◆ **What is required**
Output exactly the lines between the line that contains "print. Can return: Boolean or NothingEnum enumerator." and the last line of the material, counting both.
======== Task material ========
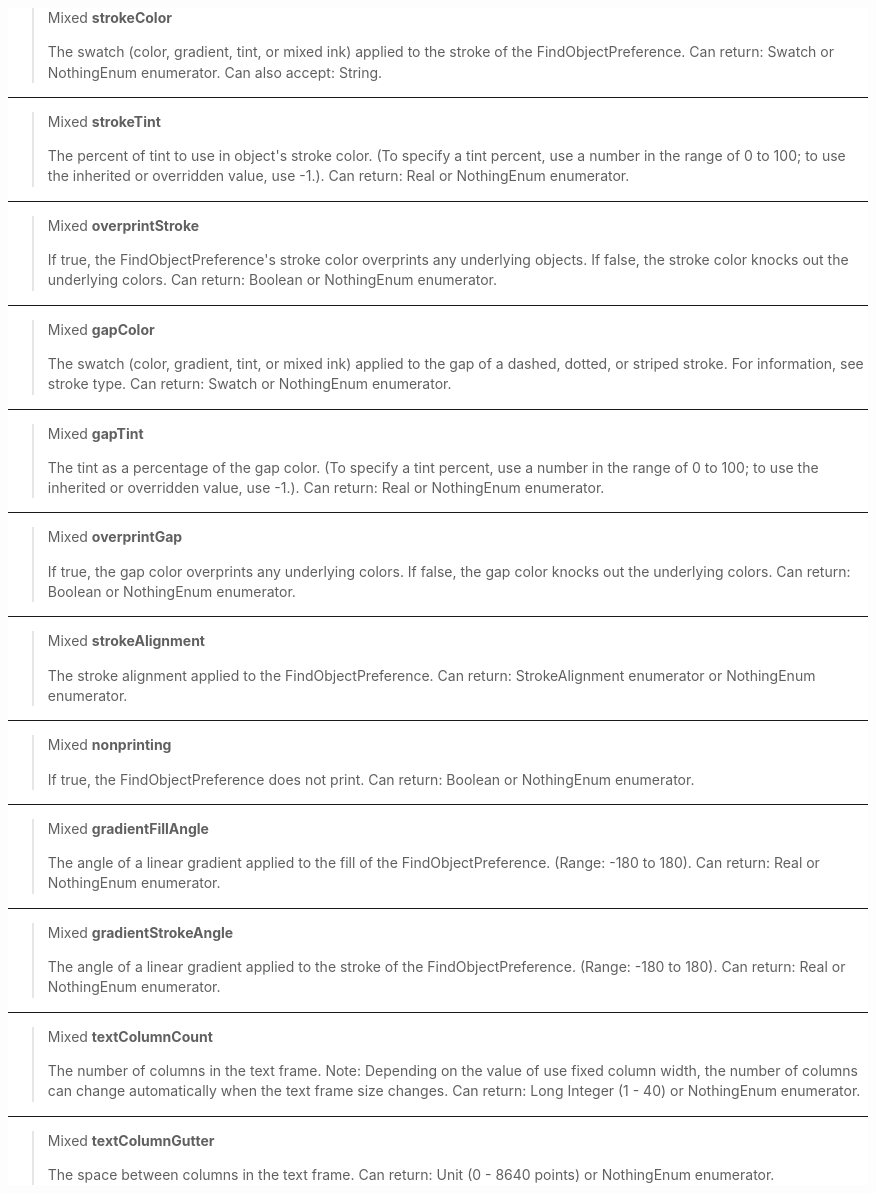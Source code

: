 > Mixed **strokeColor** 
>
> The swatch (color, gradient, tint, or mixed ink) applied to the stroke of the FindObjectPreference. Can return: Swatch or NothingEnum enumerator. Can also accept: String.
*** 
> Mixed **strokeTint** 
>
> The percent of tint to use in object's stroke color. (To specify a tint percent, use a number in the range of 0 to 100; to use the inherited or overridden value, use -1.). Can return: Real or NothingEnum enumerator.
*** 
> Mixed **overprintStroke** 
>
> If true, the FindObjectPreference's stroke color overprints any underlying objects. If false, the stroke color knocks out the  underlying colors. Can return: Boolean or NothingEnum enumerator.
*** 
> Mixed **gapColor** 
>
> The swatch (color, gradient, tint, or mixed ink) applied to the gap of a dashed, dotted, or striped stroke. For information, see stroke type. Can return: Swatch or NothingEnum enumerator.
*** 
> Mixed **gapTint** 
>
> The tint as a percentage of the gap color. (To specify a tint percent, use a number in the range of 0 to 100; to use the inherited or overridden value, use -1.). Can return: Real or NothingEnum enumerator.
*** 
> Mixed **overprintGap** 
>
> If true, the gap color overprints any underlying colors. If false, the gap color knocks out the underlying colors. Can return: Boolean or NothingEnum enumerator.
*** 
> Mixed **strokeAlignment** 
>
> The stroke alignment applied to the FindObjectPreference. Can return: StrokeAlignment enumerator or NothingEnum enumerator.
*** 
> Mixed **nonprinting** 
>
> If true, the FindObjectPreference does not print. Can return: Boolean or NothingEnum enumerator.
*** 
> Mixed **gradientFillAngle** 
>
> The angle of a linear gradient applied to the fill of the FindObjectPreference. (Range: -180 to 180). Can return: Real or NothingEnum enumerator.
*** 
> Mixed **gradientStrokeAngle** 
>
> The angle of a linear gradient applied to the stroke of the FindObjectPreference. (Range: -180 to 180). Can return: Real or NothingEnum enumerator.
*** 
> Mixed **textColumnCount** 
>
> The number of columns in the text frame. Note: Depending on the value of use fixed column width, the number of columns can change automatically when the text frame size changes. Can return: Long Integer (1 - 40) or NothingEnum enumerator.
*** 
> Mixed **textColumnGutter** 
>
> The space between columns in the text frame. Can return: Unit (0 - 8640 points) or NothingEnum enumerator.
========
◆ **Your response**
> If true, the FindObjectPreference does not print. Can return: Boolean or NothingEnum enumerator.
*** 
> Mixed **gradientFillAngle** 
>
> The angle of a linear gradient applied to the fill of the FindObjectPreference. (Range: -180 to 180). Can return: Real or NothingEnum enumerator.
*** 
> Mixed **gradientStrokeAngle** 
>
> The angle of a linear gradient applied to the stroke of the FindObjectPreference. (Range: -180 to 180). Can return: Real or NothingEnum enumerator.
*** 
> Mixed **textColumnCount** 
>
> The number of columns in the text frame. Note: Depending on the value of use fixed column width, the number of columns can change automatically when the text frame size changes. Can return: Long Integer (1 - 40) or NothingEnum enumerator.
*** 
> Mixed **textColumnGutter** 
>
> The space between columns in the text frame. Can return: Unit (0 - 8640 points) or NothingEnum enumerator.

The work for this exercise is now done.